Netflix

Netflix Trims 150 Workers to Weather Slowing Growth

Netflix Inc. announced on Tuesday that it would lay off 150 staff as the firm contends with slower revenue growth.

Accordingly, the eliminated positions represented about 2% of the streamer’s 11,000 employees. Then, most of the cuts are from the United States.

The belt-tightening move came after Netflix reported a decline of 200,000 subscribers, the first time in more than a decade. This drop reflected the slowing revenue growth that has pushed the company to reduce costs. The Silicon Valley tech firm posted a net income of $1.60 billion, below the $1.70 billion in the same period a year earlier.

Netflix blamed the erosion on the suspension of its service in Russia due to Moscow’s invasion of Ukraine. Then, it also forecasted future losses in the current quarter.

Correspondingly, shares of the entertainment giant slightly rebounded after the latest announcement. The tech giant closed 2.17% or 4.05 points higher to $190.56 per share on Tuesday. However, it has skidded 68.10% or 406.81 points since the start of the year.

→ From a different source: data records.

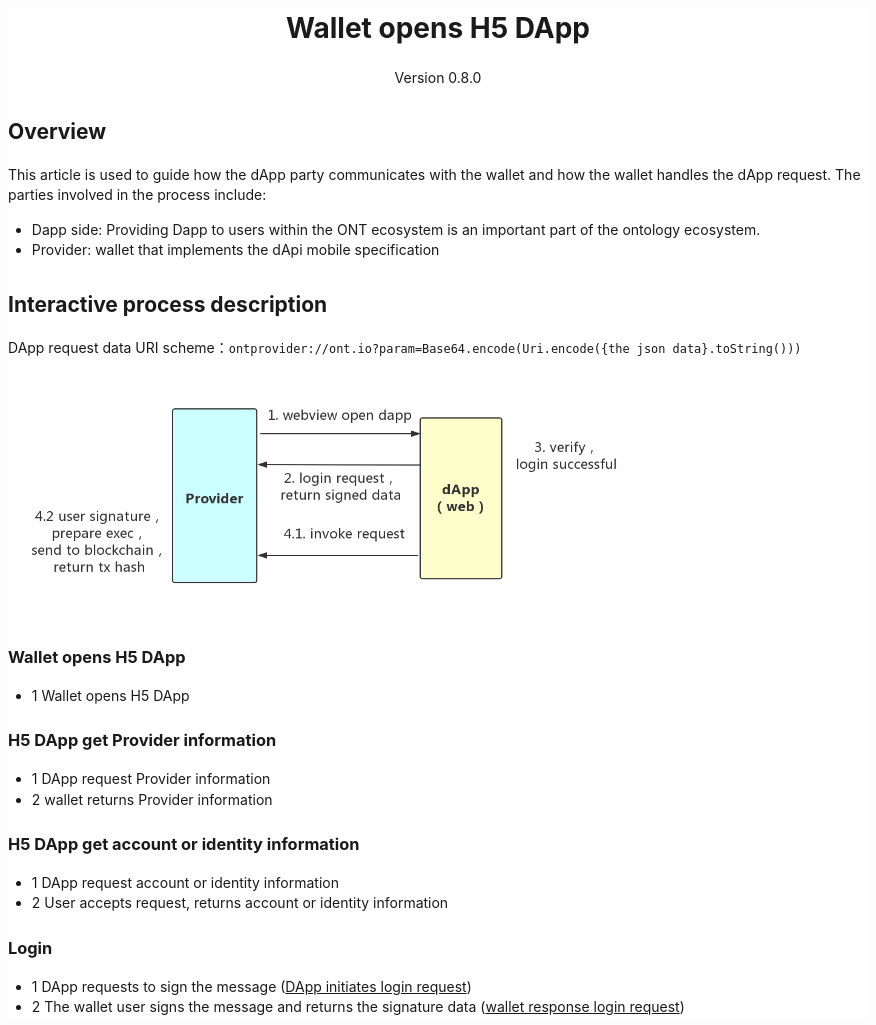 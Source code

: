 <h1 align="center">Wallet opens H5 DApp</h1>
<p align="center" class="version">Version 0.8.0 </p>

## Overview

This article is used to guide how the dApp party communicates with the wallet and how the wallet handles the dApp request.
The parties involved in the process include:

* Dapp side: Providing Dapp to users within the ONT ecosystem is an important part of the ontology ecosystem.
* Provider: wallet that implements the dApi mobile specification

## Interactive process description

DApp request data URI scheme：```ontprovider://ont.io?param=Base64.encode(Uri.encode({the json data}.toString()))```

![login-invoke](../images/scenario3.png)

### Wallet opens H5 DApp

- 1 Wallet opens H5 DApp

### H5 DApp get Provider information

- 1 DApp request Provider information
- 2 wallet returns Provider information

### H5 DApp get account or identity information

- 1 DApp request account or identity information
- 2 User accepts request, returns account or identity information


### Login
- 1 DApp requests to sign the message ([DApp initiates login request](#DApp-initiates-login-request))
- 2 The wallet user signs the message and returns the signature data ([wallet response login request](#wallet-response-login-request))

Netflix executives explained that it would pull back on spending for the next two years. Nevertheless, it would continue to invest billions of dollars in the platform.

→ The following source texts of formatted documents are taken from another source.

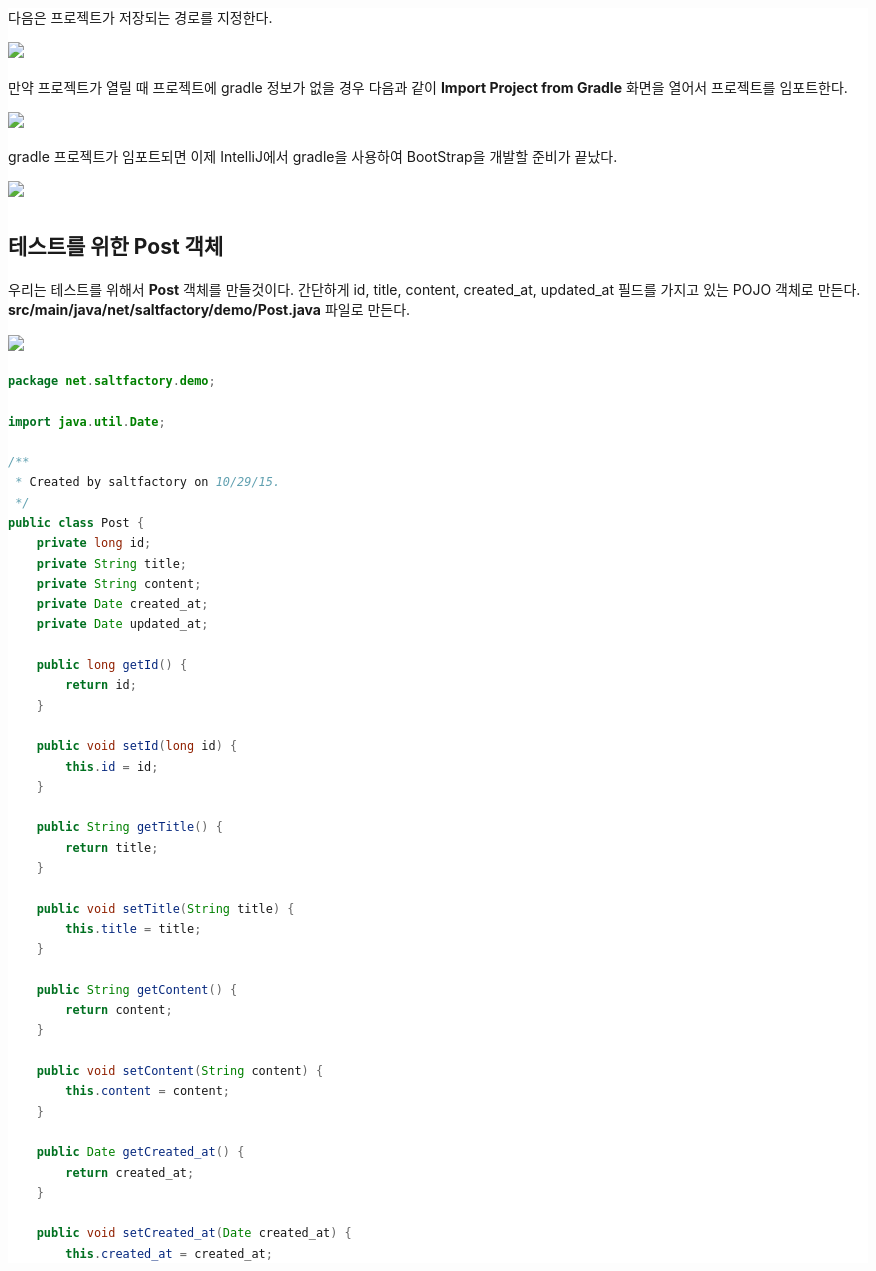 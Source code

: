다음은 프로젝트가 저장되는 경로를 지정한다.

![](http://asset.blog.hibrainapps.net/saltfactory/images/26bfc8a2-8cce-4d28-ad5b-3358b0be2ead)

만약 프로젝트가 열릴 때 프로젝트에 gradle 정보가 없을 경우 다음과 같이 **Import Project from Gradle** 화면을 열어서 프로젝트를 임포트한다.

![](http://asset.blog.hibrainapps.net/saltfactory/images/9aa44112-4bf0-4403-bdcc-52a9360e26a6)

gradle 프로젝트가 임포트되면 이제 IntelliJ에서 gradle을 사용하여 BootStrap을 개발할 준비가 끝났다.

![](http://asset.blog.hibrainapps.net/saltfactory/images/db64a4c4-9919-465c-a380-4d4abe96abc8)

## 테스트를 위한 Post 객체

우리는 테스트를 위해서 **Post** 객체를 만들것이다. 간단하게 id, title, content, created_at, updated_at 필드를 가지고 있는 POJO 객체로 만든다. **src/main/java/net/saltfactory/demo/Post.java** 파일로 만든다.

![](http://asset.blog.hibrainapps.net/saltfactory/images/296628fa-8cf0-457d-9b1f-1df623c68fb4)


```java
package net.saltfactory.demo;

import java.util.Date;

/**
 * Created by saltfactory on 10/29/15.
 */
public class Post {
    private long id;
    private String title;
    private String content;
    private Date created_at;
    private Date updated_at;

    public long getId() {
        return id;
    }

    public void setId(long id) {
        this.id = id;
    }

    public String getTitle() {
        return title;
    }

    public void setTitle(String title) {
        this.title = title;
    }

    public String getContent() {
        return content;
    }

    public void setContent(String content) {
        this.content = content;
    }

    public Date getCreated_at() {
        return created_at;
    }

    public void setCreated_at(Date created_at) {
        this.created_at = created_at;
```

Netflix’s layoff follows wider tech contraction

Netflix’s move is part of the broader contraction of jobs within the tech industry. Several leading firms have recently announced hiring freezes and layoffs. This includes Facebook parent Meta Platforms, Amazon, Uber, Coinbase, and Robinhood.

The sector also considered the mounting concerns on the red-hot inflation, which has hit a 40-year high.

Aside from Netflix’s layoff, the platform also proposed to explore lower-priced and ad-supported tiers. This plan aims to bring in new subscribers after years of resisting advertisements on the site.

Moreover, it also said it would crack down on rampant password sharing. It noted that in addition to the 222.00 million paying households, there are additional 100.00 million users brought by account sharing.

Another factor crimping Netflix’s growth is the tightening rivalry between titans such as Apple and Disney.